Since When Is Losing Winning? Playing-Follow-the-Leader by Rodolfo F. Acuna



The other day I gave a presentation to teachers in Moorpark. Like always you can predict the question and answer period. More often than not you get friends in the audience who don’t ask questions but give speeches instead of questions.

Everyone wants to be a presenter, and activists feel more entitled than most to promote their point of view.

Moorpark was no exception, and an old time friend from the San Fernando Valley was chomping at the bit to promote his cause and his perspective. My friend is a cheerleader, so I settled back realizing that this is a very important function of the Left. We get so few spaces to reach out to people outside our orbit.

You also learn a lot from the speeches, such as what tendencies or lines different groups are pushing. In this case my friend asked or better still stated that the Latino critics of the immigration bill were jeopardizing the passage of an immigration reform bill. I was taken aback because this is the kind of rhetoric usually used by the Right to silence the Left.

I shot back that I was a critic of what was coming out of Washington on immigration reform.  I have not played the game of follow-the-leader since childhood – quickly rattling off what was wrong with the proposals: no quick and just pathway to citizenship, a jingoist and racist border security policy, and a neo-bracero program.  

I emphasized that in this instance I did not trust President Obama, Senator Marco Rubio or for that matter the Latino leadership on the question of immigration reform. Further, I did not trust the knowledge of our so-called Latino leaders to bring about a fair and just immigration bill.

History shows that the wrongheaded logic of a half a loaf of bread is better than none results in none.

I realize that I am getting old (but not senile), but since when is losing winning?

Last Saturday we had a reunion of Chicana/o studies alumni at California State University Northridge where we screened “Unrest” – the story of the founding of the department. With only a little over a month to organize and zero funds, we were surprised when over 300 attended (not enough food).

In the documentary I was asked why it was so important that I had a PhD and a quick path to tenure. I replied because I had to be secure that I could tell administrators and white faculty to go to hell. The decision to play it fast and furious was very important to the success of the CSUN Chicana/o Studies department which offers five to ten times as many classes as the next most populated programs.

Of course, in order to do this it was essential to have united students that the administration feared. It was the only power that Chicanas/os had at the time that prevented the administration from eliminating us.

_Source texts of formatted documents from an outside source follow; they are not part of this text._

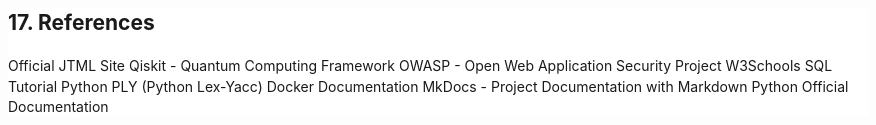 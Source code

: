 ## 17. References
Official JTML Site
Qiskit - Quantum Computing Framework
OWASP - Open Web Application Security Project
W3Schools SQL Tutorial
Python PLY (Python Lex-Yacc)
Docker Documentation
MkDocs - Project Documentation with Markdown
Python Official Documentation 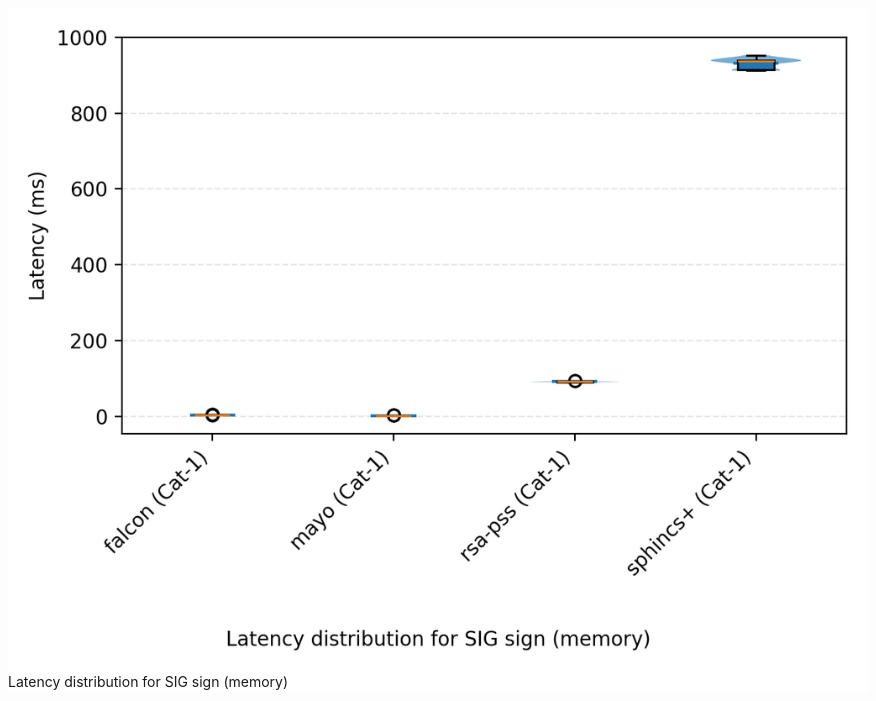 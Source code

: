 ![20251007T091128Z\category_1\latency_distribution_memory_sig_sign.png](20251007T091128Z\category_1\latency_distribution_memory_sig_sign.png)

Latency distribution for SIG sign (memory)
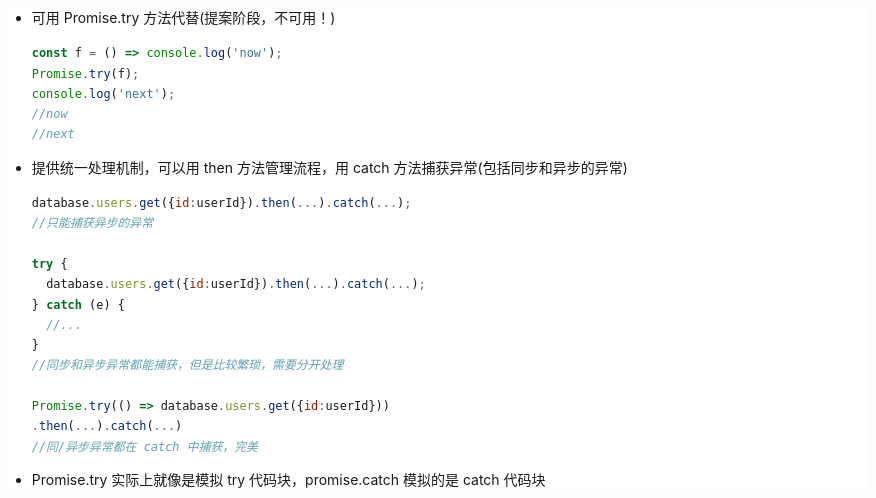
   ```js
  ```

- 可用 Promise.try 方法代替(提案阶段，不可用！)

  ```js
  const f = () => console.log('now');
  Promise.try(f);
  console.log('next');
  //now
  //next
  ```

- 提供统一处理机制，可以用 then 方法管理流程，用 catch 方法捕获异常(包括同步和异步的异常)

  ```js
  database.users.get({id:userId}).then(...).catch(...);
  //只能捕获异步的异常

  try {
    database.users.get({id:userId}).then(...).catch(...);
  } catch (e) {
    //...
  }
  //同步和异步异常都能捕获，但是比较繁琐，需要分开处理

  Promise.try(() => database.users.get({id:userId}))
  .then(...).catch(...)
  //同/异步异常都在 catch 中捕获，完美
  ```

- Promise.try 实际上就像是模拟 try 代码块，promise.catch 模拟的是 catch 代码块
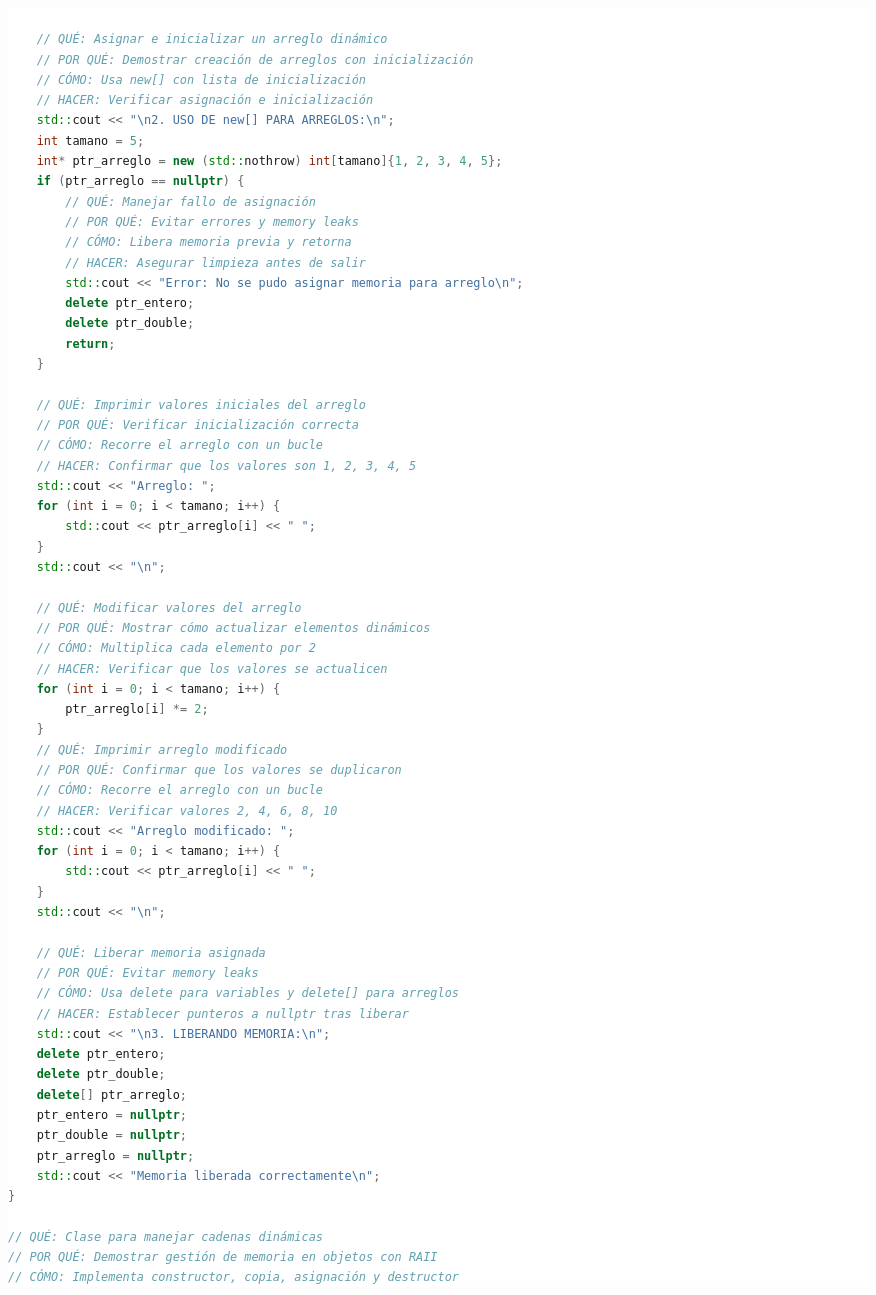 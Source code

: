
 ```cpp

    // QUÉ: Asignar e inicializar un arreglo dinámico
    // POR QUÉ: Demostrar creación de arreglos con inicialización
    // CÓMO: Usa new[] con lista de inicialización
    // HACER: Verificar asignación e inicialización
    std::cout << "\n2. USO DE new[] PARA ARREGLOS:\n";
    int tamano = 5;
    int* ptr_arreglo = new (std::nothrow) int[tamano]{1, 2, 3, 4, 5};
    if (ptr_arreglo == nullptr) {
        // QUÉ: Manejar fallo de asignación
        // POR QUÉ: Evitar errores y memory leaks
        // CÓMO: Libera memoria previa y retorna
        // HACER: Asegurar limpieza antes de salir
        std::cout << "Error: No se pudo asignar memoria para arreglo\n";
        delete ptr_entero;
        delete ptr_double;
        return;
    }

    // QUÉ: Imprimir valores iniciales del arreglo
    // POR QUÉ: Verificar inicialización correcta
    // CÓMO: Recorre el arreglo con un bucle
    // HACER: Confirmar que los valores son 1, 2, 3, 4, 5
    std::cout << "Arreglo: ";
    for (int i = 0; i < tamano; i++) {
        std::cout << ptr_arreglo[i] << " ";
    }
    std::cout << "\n";

    // QUÉ: Modificar valores del arreglo
    // POR QUÉ: Mostrar cómo actualizar elementos dinámicos
    // CÓMO: Multiplica cada elemento por 2
    // HACER: Verificar que los valores se actualicen
    for (int i = 0; i < tamano; i++) {
        ptr_arreglo[i] *= 2;
    }
    // QUÉ: Imprimir arreglo modificado
    // POR QUÉ: Confirmar que los valores se duplicaron
    // CÓMO: Recorre el arreglo con un bucle
    // HACER: Verificar valores 2, 4, 6, 8, 10
    std::cout << "Arreglo modificado: ";
    for (int i = 0; i < tamano; i++) {
        std::cout << ptr_arreglo[i] << " ";
    }
    std::cout << "\n";

    // QUÉ: Liberar memoria asignada
    // POR QUÉ: Evitar memory leaks
    // CÓMO: Usa delete para variables y delete[] para arreglos
    // HACER: Establecer punteros a nullptr tras liberar
    std::cout << "\n3. LIBERANDO MEMORIA:\n";
    delete ptr_entero;
    delete ptr_double;
    delete[] ptr_arreglo;
    ptr_entero = nullptr;
    ptr_double = nullptr;
    ptr_arreglo = nullptr;
    std::cout << "Memoria liberada correctamente\n";
}

// QUÉ: Clase para manejar cadenas dinámicas
// POR QUÉ: Demostrar gestión de memoria en objetos con RAII
// CÓMO: Implementa constructor, copia, asignación y destructor
``` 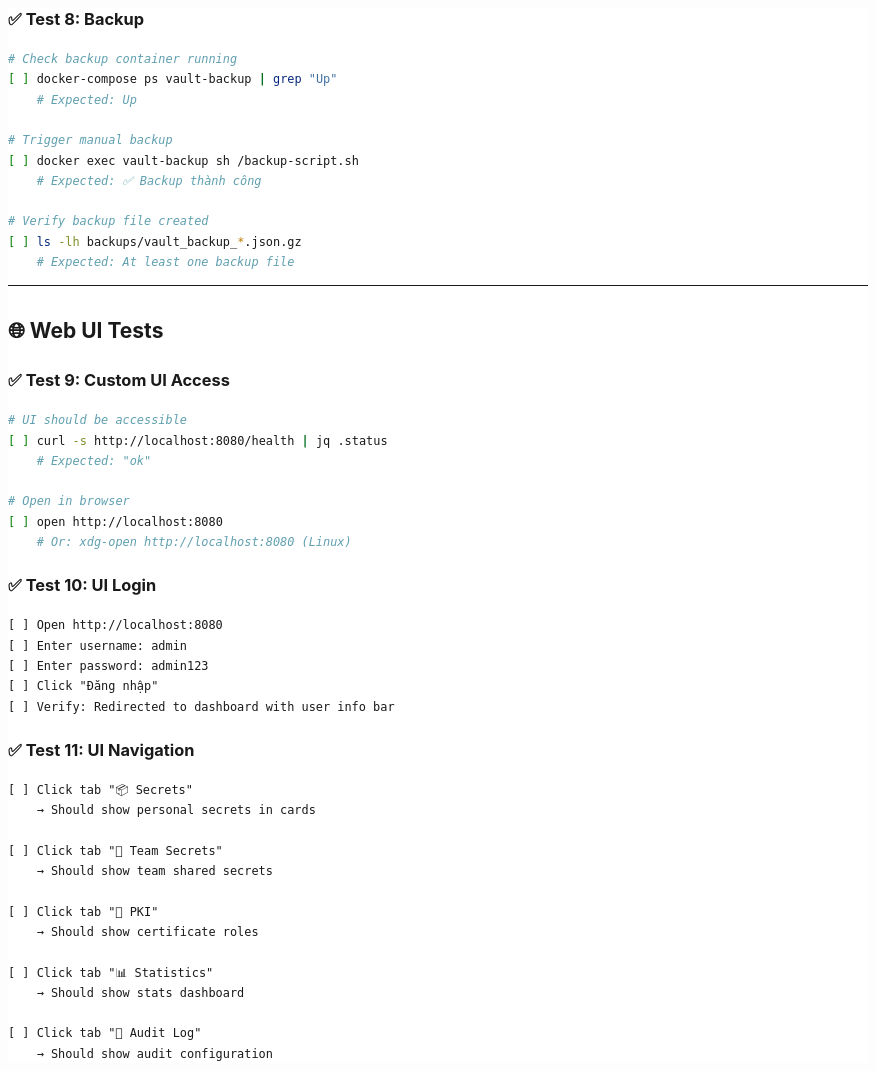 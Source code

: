 ### ✅ Test 8: Backup

```bash
# Check backup container running
[ ] docker-compose ps vault-backup | grep "Up"
    # Expected: Up

# Trigger manual backup
[ ] docker exec vault-backup sh /backup-script.sh
    # Expected: ✅ Backup thành công

# Verify backup file created
[ ] ls -lh backups/vault_backup_*.json.gz
    # Expected: At least one backup file
```

---

## 🌐 Web UI Tests

### ✅ Test 9: Custom UI Access

```bash
# UI should be accessible
[ ] curl -s http://localhost:8080/health | jq .status
    # Expected: "ok"

# Open in browser
[ ] open http://localhost:8080
    # Or: xdg-open http://localhost:8080 (Linux)
```

### ✅ Test 10: UI Login

```
[ ] Open http://localhost:8080
[ ] Enter username: admin
[ ] Enter password: admin123
[ ] Click "Đăng nhập"
[ ] Verify: Redirected to dashboard with user info bar
```

### ✅ Test 11: UI Navigation

```
[ ] Click tab "📦 Secrets"
    → Should show personal secrets in cards

[ ] Click tab "🤝 Team Secrets"
    → Should show team shared secrets

[ ] Click tab "🔐 PKI"
    → Should show certificate roles

[ ] Click tab "📊 Statistics"
    → Should show stats dashboard

[ ] Click tab "📝 Audit Log"
    → Should show audit configuration
```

My feeling was that I did not take the leadership in a program to lose. A department had to have a full complement of courses and the teachers to teach them. Anyone who stood in our way had to be taken on.

I always felt that if we could not be the best then I should not take the job or sell out and go into a traditional department in a prestigious university where my pension would have been much higher than at a state college. Besides if money was the issue, I could have made much more money in sales than in education.

Looking back at the students that have gone through the department and the Education Opportunities Program, they have done so much more collectively than I could have done as an individual. I was never good looking enough to be a movie star.

This brings me back to the game of Follow-the-Leader.  The purpose of education is to produce leaders. To produce leaders who think and are not copycats. Issues such as the current immigration bill are too important for us to settle for a half loaf of bread; for us to compromise even before a vote is taken.

We should learn from history. Ask questions such as why other programs are not as large as the CSUN Chicana/o Studies department? We should ask if our leaders have led? Looking at my former students on April 27, 2013, I realized that it was because of them that we have had a measure of success. They were too raw, too idealistic to accept that losing was winning.